→ Assigned task: Say how many of the lines below include the word "montar", and write nothing else.

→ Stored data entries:
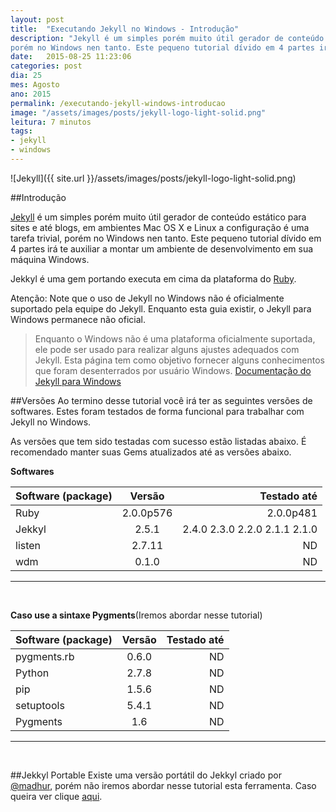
 ```yaml
---
layout: post
title:  "Executando Jekyll no Windows - Introdução"
description: "Jekyll é um simples porém muito útil gerador de conteúdo estático para sites e até blogs, em ambientes Mac OS X e Linux a configuração é uma tarefa trivial,
porém no Windows nen tanto. Este pequeno tutorial dívido em 4 partes irá te auxiliar a montar um ambiente de desenvolvimento em sua máquina Windows."
date:   2015-08-25 11:23:06
categories: post 
dia: 25
mes: Agosto
ano: 2015
permalink: /executando-jekyll-windows-introducao
image: "/assets/images/posts/jekyll-logo-light-solid.png"
leitura: 7 minutos
tags:
- jekyll
- windows
---
```


![Jekyll]({{ site.url }}/assets/images/posts/jekyll-logo-light-solid.png)

##Introdução

[Jekyll](http://jekyllrb.com/) é um simples porém muito útil gerador de conteúdo estático para sites e até blogs, em ambientes Mac OS X e Linux a configuração é uma tarefa trivial,
porém no Windows nen tanto. Este pequeno tutorial dívido em 4 partes irá te auxiliar a montar um ambiente de desenvolvimento em sua máquina Windows.

Jekkyl é uma gem portando executa em cima da plataforma do [Ruby](https://www.ruby-lang.org/pt/).

Atenção: Note que o uso de Jekyll no Windows não é oficialmente suportado pela equipe do Jekyll. Enquanto esta guia existir, o Jekyll para Windows permanece 
não oficial.

> Enquanto o Windows não é uma plataforma oficialmente suportada, ele pode ser usado para realizar alguns ajustes adequados com Jekyll. Esta página tem como
objetivo fornecer alguns conhecimentos que foram desenterrados por usuário Windows.
[Documentação do Jekyll para Windows](http://jekyllrb.com/docs/windows/)

##Versões
Ao termino desse tutorial você irá ter as seguintes versões de softwares. Estes foram testados de forma funcional para trabalhar com Jekyll no Windows.

As versões que tem sido testadas com sucesso estão listadas abaixo. É recomendado manter suas Gems atualizados até as versões abaixo.

**Softwares**

| Software (package)| Versão | Testado até |
| ------------- |:-------------: | -----: |
| Ruby | 2.0.0p576 | 2.0.0p481 |
| Jekkyl | 2.5.1 |  2.4.0 2.3.0 2.2.0 2.1.1 2.1.0 |
| listen | 2.7.11 | ND |
| wdm | 0.1.0 | ND |

***
<br/>

**Caso use a sintaxe Pygments**(Iremos abordar nesse tutorial)

| Software (package) | Versão |Testado até |
| ------------- |:-------------: | -----:|
| pygments.rb | 0.6.0 | ND |
| Python | 2.7.8 | ND |
| pip | 1.5.6 | ND |
| setuptools | 5.4.1 | ND |
| Pygments | 1.6 | ND |

***

<br/>

##Jekkyl Portable
Existe uma versão portátil do Jekkyl criado por [@madhur](https://github.com/madhur), porém não iremos abordar nesse tutorial esta ferramenta. Caso queira ver clique [aqui](https://github.com/madhur/PortableJekyll).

→ Response box: 2